Winzig alpin

Winzig alpin

Alexander Hosch

Innovative Architektur im Mini-Format
DVA, Verlagsgruppe Random House, München 2018
224 Seiten mit 230 Farbabbildungen, Hardcover, 17 x 17 cm

Preis: 30,00 EUR

ISBN 978-3-421-04093-0

Mikrowohnen ist nicht nur in den Städten en vogue, auch in den Bergen gibt es immer mehr Pavillons, Hütten und Feriendomzilie auf kleinem Raum. Beeindruckende Beispiele dieser alpinen Architektur im Kleinformat hat Alexander Hosch in dem Buch Winzig Alpin. Innovative Architektur im Mini-Format versammelt. Wer hier kitschige Après-Ski-Stadl erwartet, liegt jedoch komplett falsch. Vielmehr stellt der Autor 39 herausragende kleine Bauten vor, die nicht nur durch ihre Architektur, sondern auch in Sachen Nachhaltigkeit und Klimaschutz überzeugen.

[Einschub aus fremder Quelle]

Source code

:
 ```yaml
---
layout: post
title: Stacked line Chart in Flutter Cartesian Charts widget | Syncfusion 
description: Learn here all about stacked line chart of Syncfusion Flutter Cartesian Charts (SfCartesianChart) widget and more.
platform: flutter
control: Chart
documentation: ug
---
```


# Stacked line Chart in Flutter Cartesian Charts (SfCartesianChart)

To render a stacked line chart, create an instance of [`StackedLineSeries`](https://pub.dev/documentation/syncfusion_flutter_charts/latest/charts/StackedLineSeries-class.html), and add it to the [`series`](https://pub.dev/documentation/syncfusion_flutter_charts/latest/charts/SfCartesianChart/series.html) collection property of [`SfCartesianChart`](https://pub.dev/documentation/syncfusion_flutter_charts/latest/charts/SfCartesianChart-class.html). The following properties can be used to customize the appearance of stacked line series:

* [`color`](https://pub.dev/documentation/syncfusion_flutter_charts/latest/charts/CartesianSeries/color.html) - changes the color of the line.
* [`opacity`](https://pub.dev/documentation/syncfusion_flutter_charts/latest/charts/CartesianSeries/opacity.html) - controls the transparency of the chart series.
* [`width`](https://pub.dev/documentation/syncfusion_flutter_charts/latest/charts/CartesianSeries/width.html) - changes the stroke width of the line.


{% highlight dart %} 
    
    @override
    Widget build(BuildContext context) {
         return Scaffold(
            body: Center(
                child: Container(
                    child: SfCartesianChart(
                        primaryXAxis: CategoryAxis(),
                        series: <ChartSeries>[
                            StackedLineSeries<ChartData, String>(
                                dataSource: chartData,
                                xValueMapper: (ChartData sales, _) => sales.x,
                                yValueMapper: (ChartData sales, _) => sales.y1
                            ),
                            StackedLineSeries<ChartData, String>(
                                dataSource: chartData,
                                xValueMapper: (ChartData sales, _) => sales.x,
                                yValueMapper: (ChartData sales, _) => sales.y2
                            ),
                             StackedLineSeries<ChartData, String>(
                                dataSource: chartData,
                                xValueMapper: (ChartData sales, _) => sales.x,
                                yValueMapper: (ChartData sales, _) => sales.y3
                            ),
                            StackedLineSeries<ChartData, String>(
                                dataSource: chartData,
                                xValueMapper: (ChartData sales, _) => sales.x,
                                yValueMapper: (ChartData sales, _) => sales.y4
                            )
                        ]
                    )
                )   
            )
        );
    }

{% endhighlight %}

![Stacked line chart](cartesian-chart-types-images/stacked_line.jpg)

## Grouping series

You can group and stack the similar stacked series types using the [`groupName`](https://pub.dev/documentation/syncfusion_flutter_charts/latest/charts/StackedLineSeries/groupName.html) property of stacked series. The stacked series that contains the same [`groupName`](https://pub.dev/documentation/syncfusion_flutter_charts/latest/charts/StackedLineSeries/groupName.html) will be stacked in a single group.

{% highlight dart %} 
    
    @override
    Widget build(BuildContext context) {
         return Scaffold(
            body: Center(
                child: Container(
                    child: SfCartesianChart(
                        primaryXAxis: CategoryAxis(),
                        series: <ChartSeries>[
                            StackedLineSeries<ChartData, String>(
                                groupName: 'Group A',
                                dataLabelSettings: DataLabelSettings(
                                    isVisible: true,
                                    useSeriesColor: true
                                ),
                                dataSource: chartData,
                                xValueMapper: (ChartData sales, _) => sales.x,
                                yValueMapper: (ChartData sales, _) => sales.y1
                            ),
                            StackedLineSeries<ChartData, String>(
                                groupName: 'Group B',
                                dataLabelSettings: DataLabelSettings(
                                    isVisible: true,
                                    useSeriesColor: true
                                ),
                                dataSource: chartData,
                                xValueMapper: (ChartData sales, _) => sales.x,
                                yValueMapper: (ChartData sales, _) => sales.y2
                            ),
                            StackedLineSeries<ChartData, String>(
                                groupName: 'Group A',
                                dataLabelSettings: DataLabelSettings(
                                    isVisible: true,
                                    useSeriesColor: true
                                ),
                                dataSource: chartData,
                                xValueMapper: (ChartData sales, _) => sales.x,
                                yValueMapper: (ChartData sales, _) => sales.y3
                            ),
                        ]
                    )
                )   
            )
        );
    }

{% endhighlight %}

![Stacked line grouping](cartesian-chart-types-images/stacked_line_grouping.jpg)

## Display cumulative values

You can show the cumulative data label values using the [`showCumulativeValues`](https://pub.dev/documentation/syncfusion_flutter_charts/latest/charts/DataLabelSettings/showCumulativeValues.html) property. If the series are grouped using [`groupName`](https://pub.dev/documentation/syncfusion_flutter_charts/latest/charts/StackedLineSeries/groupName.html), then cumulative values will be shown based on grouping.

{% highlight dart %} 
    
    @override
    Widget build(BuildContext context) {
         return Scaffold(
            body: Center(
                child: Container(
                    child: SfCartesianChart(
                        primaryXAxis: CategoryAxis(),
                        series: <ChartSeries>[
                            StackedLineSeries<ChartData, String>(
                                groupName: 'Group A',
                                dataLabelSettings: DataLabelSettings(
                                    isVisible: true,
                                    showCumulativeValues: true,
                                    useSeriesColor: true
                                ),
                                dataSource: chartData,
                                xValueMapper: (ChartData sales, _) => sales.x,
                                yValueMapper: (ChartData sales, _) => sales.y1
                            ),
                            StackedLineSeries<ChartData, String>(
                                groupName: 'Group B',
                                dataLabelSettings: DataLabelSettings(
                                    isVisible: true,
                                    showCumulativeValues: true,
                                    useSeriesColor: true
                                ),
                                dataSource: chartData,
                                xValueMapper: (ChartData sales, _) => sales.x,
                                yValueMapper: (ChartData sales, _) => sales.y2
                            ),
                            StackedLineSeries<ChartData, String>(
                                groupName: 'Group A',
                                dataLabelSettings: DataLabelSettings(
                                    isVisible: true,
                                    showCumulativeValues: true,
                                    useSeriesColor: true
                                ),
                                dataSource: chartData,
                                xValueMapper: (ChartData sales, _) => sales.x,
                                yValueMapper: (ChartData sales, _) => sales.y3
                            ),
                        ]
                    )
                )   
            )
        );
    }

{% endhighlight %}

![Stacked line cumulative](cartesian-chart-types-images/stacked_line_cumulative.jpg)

Die Projekte stammen von Architekten aus dem alpinen Raum oder solchen, die bereits über einige Erfahrungen mit den spezifischen Bedingungen des Bauens dort verfügen. Das Spektrum der vorgestellten Projekte aus der Schweiz, Österreich, Deutschland, Italien, Slowenien und Frankreich ist überraschend weit: Es reicht von umgebauten Nutzbauten wie Käsereien, Ställen oder Scheunen als Ferien- und Wochenenddomizile über Schutzhütten, Busstationen bis hin zu einem Konzertsaal und einem kleinen Museum.

Mit dem Titel richtet der Autor den Fokus vor allem auf Umnutzungen innerhalb des Gebäudebestands, denn „im Grunde stehen in dünn besiedelten Höhen und Tälern schon genügend Häuser herum“, wie Hosch in seiner lesenswerten Einleitung erläutert. Auch einige Beispiele älteren Datums haben Eingang in das Buch gefunden, wie etwa die Ufo-ähnlichen skandinavischen Futuro-Bauten von 1968, eine ebenso futuristische Gipfelkugel im Salzburger Land aus dem Jahr 1972 oder die 2014 sanierte Skifahrer-Kapelle von Marcel Breuer in den Haute Savoie.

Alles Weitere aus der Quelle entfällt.